Mr. Seward to Mr. Adams.
Sir: I have expected to be able to inform you that General Burnside has advanced across the Rappahannock. His preparations are ready, and the movement is imminent. He has a large and fine army.
General Banks’s latest day assigned for embarkation has passed. I trust he will be on his way when this despatch leaves the coast. The Passaic has at last left her port. The Secretary of the Navy reckons confidently on the rapid completion and despatch of sufficient iron-clad auxiliaries to reduce Charleston.
The gold speculation seems to have passed its zenith, and to be decidedly declining.
More of moderation and self-reliance is manifested by the people now than at any time since the war began.
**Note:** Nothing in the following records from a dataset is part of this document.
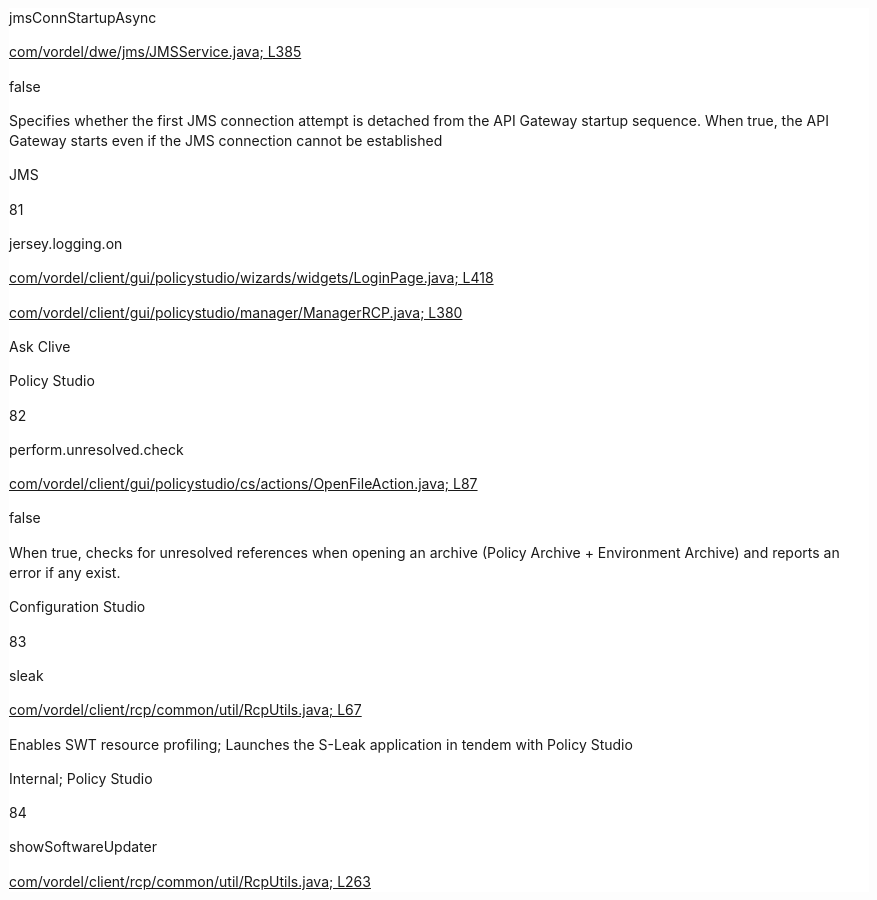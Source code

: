 jmsConnStartupAsync

[com/vordel/dwe/jms/JMSService.java; L385](https://git.ecd.axway.int/apigw/vordel/-/blob/v_7_5_3/src/java/src/com/vordel/dwe/jms/JMSService.java#L385)

false

Specifies whether the first JMS connection attempt is detached from the API Gateway startup sequence. When true, the API Gateway starts even if the JMS connection cannot be established

JMS

81

jersey.logging.on

[com/vordel/client/gui/policystudio/wizards/widgets/LoginPage.java; L418](https://git.ecd.axway.int/apigw/vordel/-/blob/v_7_5_3/rcplatform/plugin-policystudio/src/com/vordel/client/gui/policystudio/wizards/widgets/LoginPage.java#L418)

[com/vordel/client/gui/policystudio/manager/ManagerRCP.java; L380](https://git.ecd.axway.int/apigw/vordel/-/blob/v_7_5_3/rcplatform/plugin-policystudio/src/com/vordel/client/gui/policystudio/manager/ManagerRCP.java#L380)

  

Ask Clive

Policy Studio

82

perform.unresolved.check

[com/vordel/client/gui/policystudio/cs/actions/OpenFileAction.java; L87](https://git.ecd.axway.int/apigw/vordel/-/blob/v_7_5_3/rcplatform/plugin-policystudio/src/com/vordel/client/gui/policystudio/cs/actions/OpenFileAction.java#L87)

false

When true, checks for unresolved references when opening an archive (Policy Archive + Environment Archive) and reports an error if any exist.

Configuration Studio

83

sleak

[com/vordel/client/rcp/common/util/RcpUtils.java; L67](https://git.ecd.axway.int/apigw/vordel/-/blob/v_7_5_3/rcplatform/plugin-common/src/com/vordel/client/rcp/common/util/RcpUtils.java#L67)

  

Enables SWT resource profiling; Launches the S-Leak application in tendem with Policy Studio

Internal; Policy Studio

84

showSoftwareUpdater

[com/vordel/client/rcp/common/util/RcpUtils.java; L263](https://git.ecd.axway.int/apigw/vordel/-/blob/v_7_5_3/rcplatform/plugin-common/src/com/vordel/client/rcp/common/util/RcpUtils.java#L263)
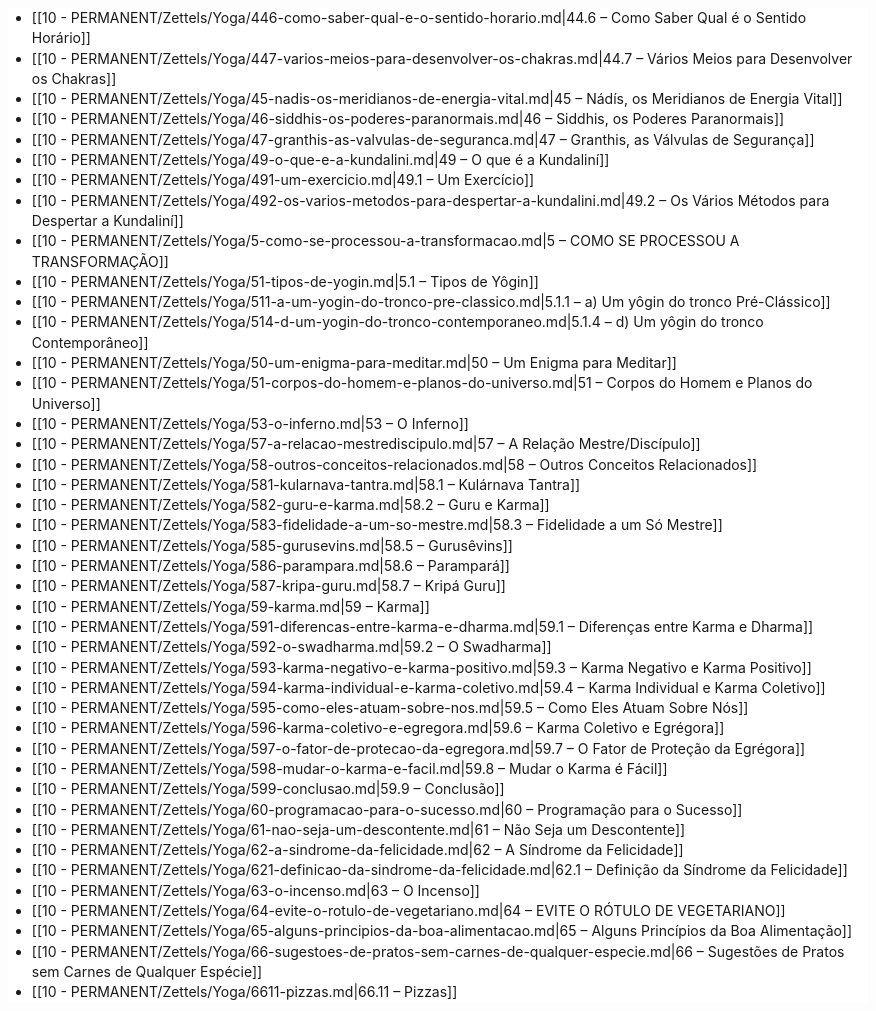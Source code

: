 - [[10 - PERMANENT/Zettels/Yoga/446-como-saber-qual-e-o-sentido-horario.md\|44.6 – Como Saber Qual é o Sentido Horário]]
- [[10 - PERMANENT/Zettels/Yoga/447-varios-meios-para-desenvolver-os-chakras.md\|44.7 – Vários Meios para Desenvolver os Chakras]]
- [[10 - PERMANENT/Zettels/Yoga/45-nadis-os-meridianos-de-energia-vital.md\|45 – Nádís, os Meridianos de Energia Vital]]
- [[10 - PERMANENT/Zettels/Yoga/46-siddhis-os-poderes-paranormais.md\|46 – Siddhis, os Poderes Paranormais]]
- [[10 - PERMANENT/Zettels/Yoga/47-granthis-as-valvulas-de-seguranca.md\|47 – Granthis, as Válvulas de Segurança]]
- [[10 - PERMANENT/Zettels/Yoga/49-o-que-e-a-kundalini.md\|49 – O que é a Kundaliní]]
- [[10 - PERMANENT/Zettels/Yoga/491-um-exercicio.md\|49.1 – Um Exercício]]
- [[10 - PERMANENT/Zettels/Yoga/492-os-varios-metodos-para-despertar-a-kundalini.md\|49.2 – Os Vários Métodos para Despertar a Kundaliní]]
- [[10 - PERMANENT/Zettels/Yoga/5-como-se-processou-a-transformacao.md\|5 – COMO SE PROCESSOU A TRANSFORMAÇÃO]]
- [[10 - PERMANENT/Zettels/Yoga/51-tipos-de-yogin.md\|5.1 – Tipos de Yôgin]]
- [[10 - PERMANENT/Zettels/Yoga/511-a-um-yogin-do-tronco-pre-classico.md\|5.1.1 – a) Um yôgin do tronco Pré-Clássico]]
- [[10 - PERMANENT/Zettels/Yoga/514-d-um-yogin-do-tronco-contemporaneo.md\|5.1.4 – d) Um yôgin do tronco Contemporâneo]]
- [[10 - PERMANENT/Zettels/Yoga/50-um-enigma-para-meditar.md\|50 – Um Enigma para Meditar]]
- [[10 - PERMANENT/Zettels/Yoga/51-corpos-do-homem-e-planos-do-universo.md\|51 – Corpos do Homem e Planos do Universo]]
- [[10 - PERMANENT/Zettels/Yoga/53-o-inferno.md\|53 – O Inferno]]
- [[10 - PERMANENT/Zettels/Yoga/57-a-relacao-mestrediscipulo.md\|57 – A Relação Mestre/Discípulo]]
- [[10 - PERMANENT/Zettels/Yoga/58-outros-conceitos-relacionados.md\|58 – Outros Conceitos Relacionados]]
- [[10 - PERMANENT/Zettels/Yoga/581-kularnava-tantra.md\|58.1 – Kulárnava Tantra]]
- [[10 - PERMANENT/Zettels/Yoga/582-guru-e-karma.md\|58.2 – Guru e Karma]]
- [[10 - PERMANENT/Zettels/Yoga/583-fidelidade-a-um-so-mestre.md\|58.3 – Fidelidade a um Só Mestre]]
- [[10 - PERMANENT/Zettels/Yoga/585-gurusevins.md\|58.5 – Gurusêvins]]
- [[10 - PERMANENT/Zettels/Yoga/586-parampara.md\|58.6 – Parampará]]
- [[10 - PERMANENT/Zettels/Yoga/587-kripa-guru.md\|58.7 – Kripá Guru]]
- [[10 - PERMANENT/Zettels/Yoga/59-karma.md\|59 – Karma]]
- [[10 - PERMANENT/Zettels/Yoga/591-diferencas-entre-karma-e-dharma.md\|59.1 – Diferenças entre Karma e Dharma]]
- [[10 - PERMANENT/Zettels/Yoga/592-o-swadharma.md\|59.2 – O Swadharma]]
- [[10 - PERMANENT/Zettels/Yoga/593-karma-negativo-e-karma-positivo.md\|59.3 – Karma Negativo e Karma Positivo]]
- [[10 - PERMANENT/Zettels/Yoga/594-karma-individual-e-karma-coletivo.md\|59.4 – Karma Individual e Karma Coletivo]]
- [[10 - PERMANENT/Zettels/Yoga/595-como-eles-atuam-sobre-nos.md\|59.5 – Como Eles Atuam Sobre Nós]]
- [[10 - PERMANENT/Zettels/Yoga/596-karma-coletivo-e-egregora.md\|59.6 – Karma Coletivo e Egrégora]]
- [[10 - PERMANENT/Zettels/Yoga/597-o-fator-de-protecao-da-egregora.md\|59.7 – O Fator de Proteção da Egrégora]]
- [[10 - PERMANENT/Zettels/Yoga/598-mudar-o-karma-e-facil.md\|59.8 – Mudar o Karma é Fácil]]
- [[10 - PERMANENT/Zettels/Yoga/599-conclusao.md\|59.9 – Conclusão]]
- [[10 - PERMANENT/Zettels/Yoga/60-programacao-para-o-sucesso.md\|60 – Programação para o Sucesso]]
- [[10 - PERMANENT/Zettels/Yoga/61-nao-seja-um-descontente.md\|61 – Não Seja um Descontente]]
- [[10 - PERMANENT/Zettels/Yoga/62-a-sindrome-da-felicidade.md\|62 – A Síndrome da Felicidade]]
- [[10 - PERMANENT/Zettels/Yoga/621-definicao-da-sindrome-da-felicidade.md\|62.1 – Definição da Síndrome da Felicidade]]
- [[10 - PERMANENT/Zettels/Yoga/63-o-incenso.md\|63 – O Incenso]]
- [[10 - PERMANENT/Zettels/Yoga/64-evite-o-rotulo-de-vegetariano.md\|64 – EVITE O RÓTULO DE VEGETARIANO]]
- [[10 - PERMANENT/Zettels/Yoga/65-alguns-principios-da-boa-alimentacao.md\|65 – Alguns Princípios da Boa Alimentação]]
- [[10 - PERMANENT/Zettels/Yoga/66-sugestoes-de-pratos-sem-carnes-de-qualquer-especie.md\|66 – Sugestões de Pratos sem Carnes de Qualquer Espécie]]
- [[10 - PERMANENT/Zettels/Yoga/6611-pizzas.md\|66.11 – Pizzas]]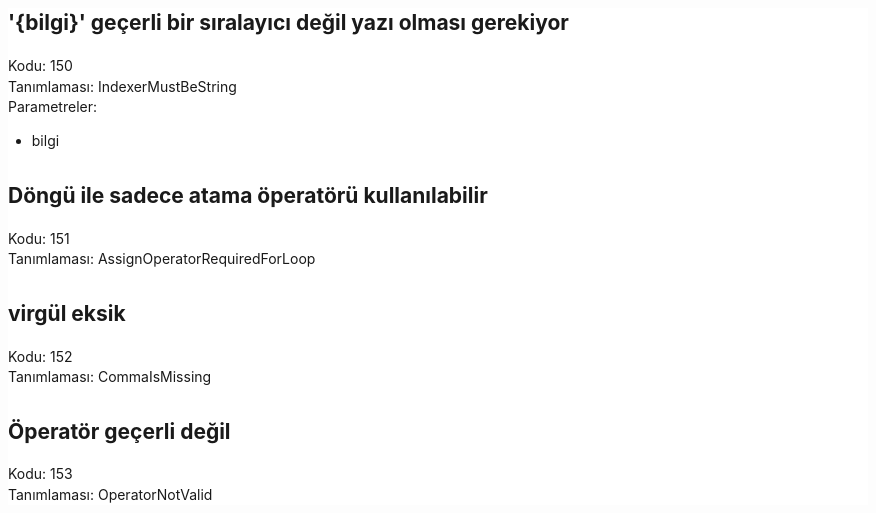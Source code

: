 ## '{bilgi}' geçerli bir sıralayıcı değil yazı olması gerekiyor
Kodu: 150  
Tanımlaması: IndexerMustBeString  
Parametreler:  
 - bilgi  

## Döngü ile sadece atama öperatörü kullanılabilir
Kodu: 151  
Tanımlaması: AssignOperatorRequiredForLoop

## virgül eksik
Kodu: 152  
Tanımlaması: CommaIsMissing

## Öperatör geçerli değil
Kodu: 153  
Tanımlaması: OperatorNotValid
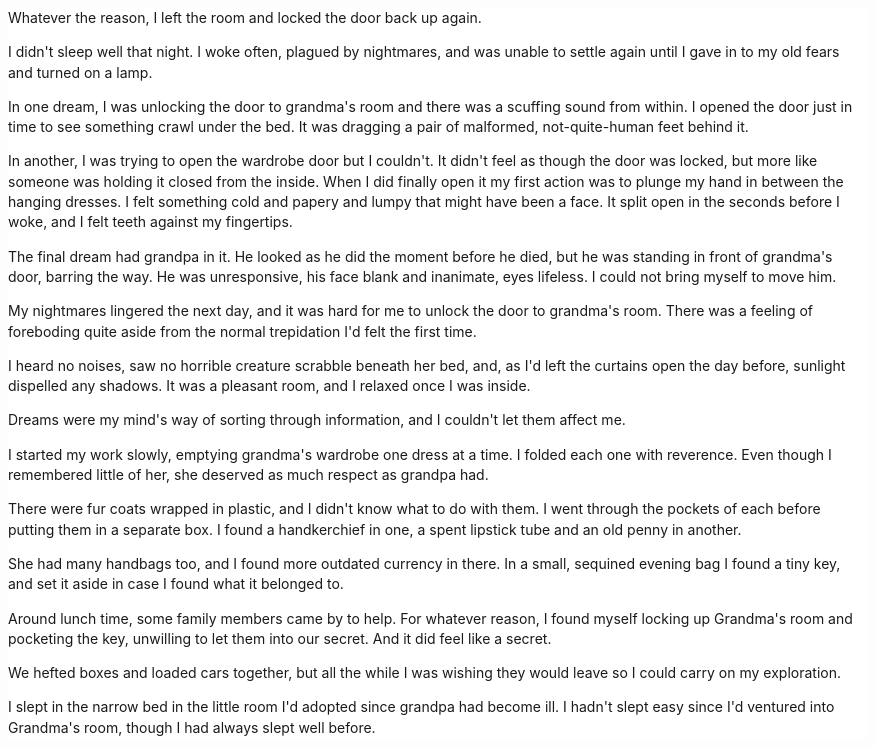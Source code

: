 
Whatever the reason, I left the room and locked the door back up again. 



I didn't sleep well that night. I woke often, plagued by nightmares, and was unable to settle again until I gave in to my old fears and turned on a lamp.


In one dream, I was unlocking the door to grandma's room and there was a scuffing sound from within. I opened the door just in time to see something crawl under the bed. It was dragging a pair of malformed, not-quite-human feet behind it. 


In another, I was trying to open the wardrobe door but I couldn't. It didn't feel as though the door was locked, but more like someone was holding it closed from the inside. When I did finally open it my first action was to plunge my hand in between the hanging dresses. I felt something cold and papery and lumpy that might have been a face. It split open in the seconds before I woke, and I felt teeth against my fingertips.


The final dream had grandpa in it. He looked as he did the moment before he died, but he was standing in front of grandma's door, barring the way. He was unresponsive, his face blank and inanimate, eyes lifeless. I could not bring myself to move him. 



My nightmares lingered the next day, and it was hard for me to unlock the door to grandma's room. There was a feeling of foreboding quite aside from the normal trepidation I'd felt the first time. 


I heard no noises, saw no horrible creature scrabble beneath her bed, and, as I'd left the curtains open the day before, sunlight dispelled any shadows. It was a pleasant room, and I relaxed once I was inside.


Dreams were my mind's way of sorting through information, and I couldn't let them affect me. 


I started my work slowly, emptying grandma's wardrobe one dress at a time. I folded each one with reverence. Even though I remembered little of her, she deserved as much respect as grandpa had.


There were fur coats wrapped in plastic, and I didn't know what to do with them. I went through the pockets of each before putting them in a separate box. I found a handkerchief in one, a spent lipstick tube and an old penny in another.

She had many handbags too, and I found more outdated currency in there. In a small, sequined evening bag I found a tiny key, and set it aside in case I found what it belonged to. 


Around lunch time, some family members came by to help. For whatever reason, I found myself locking up Grandma's room and pocketing the key, unwilling to let them into our secret. And it did feel like a secret.


We hefted boxes and loaded cars together, but all the while I was wishing they would leave so I could carry on my exploration. 



I slept in the narrow bed in the little room I'd adopted since grandpa had become ill. I hadn't slept easy since I'd ventured into Grandma's room, though I had always slept well before.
Congress has come together in, I think, a good, practical and patriotic temper. The President’s message grasps the subject of slavery earnestly and confidently. It would be unbecoming, even if it were possible, to predict the reception which his bold suggestion of gradual and compensated emancipation will meet. It is something to know, perhaps it is all that can be known now, that the great problem of the civil war maintains its importance, and secures the consideration it deserves. While the people hesitate, doubt, and divide upon each new suggestion that is made for the solution of the problem, they no longer shrink from contemplating and studying it. If they seem to the world to be slow in reaching it, the world ought to be reassured of their success by the reflection that no nation ever advanced faster in a task so complicated and so difficult. The great question heretofore has been: Can the constitutional Union endure through the trial? There is no longer any ground for despondency on that point. When we compare the military and naval conditions of the country now with what they were when Congress came together a year ago—when we compare the condition of our foreign relations now existing with that which prevailed when Congress assembled a year ago—we see evidences of strength, power, and stability which then it would have seemed presumptuous to expect.
I am, sir, your obedient servant,
Charles Francis Adams, Esq., &c., &c., &c.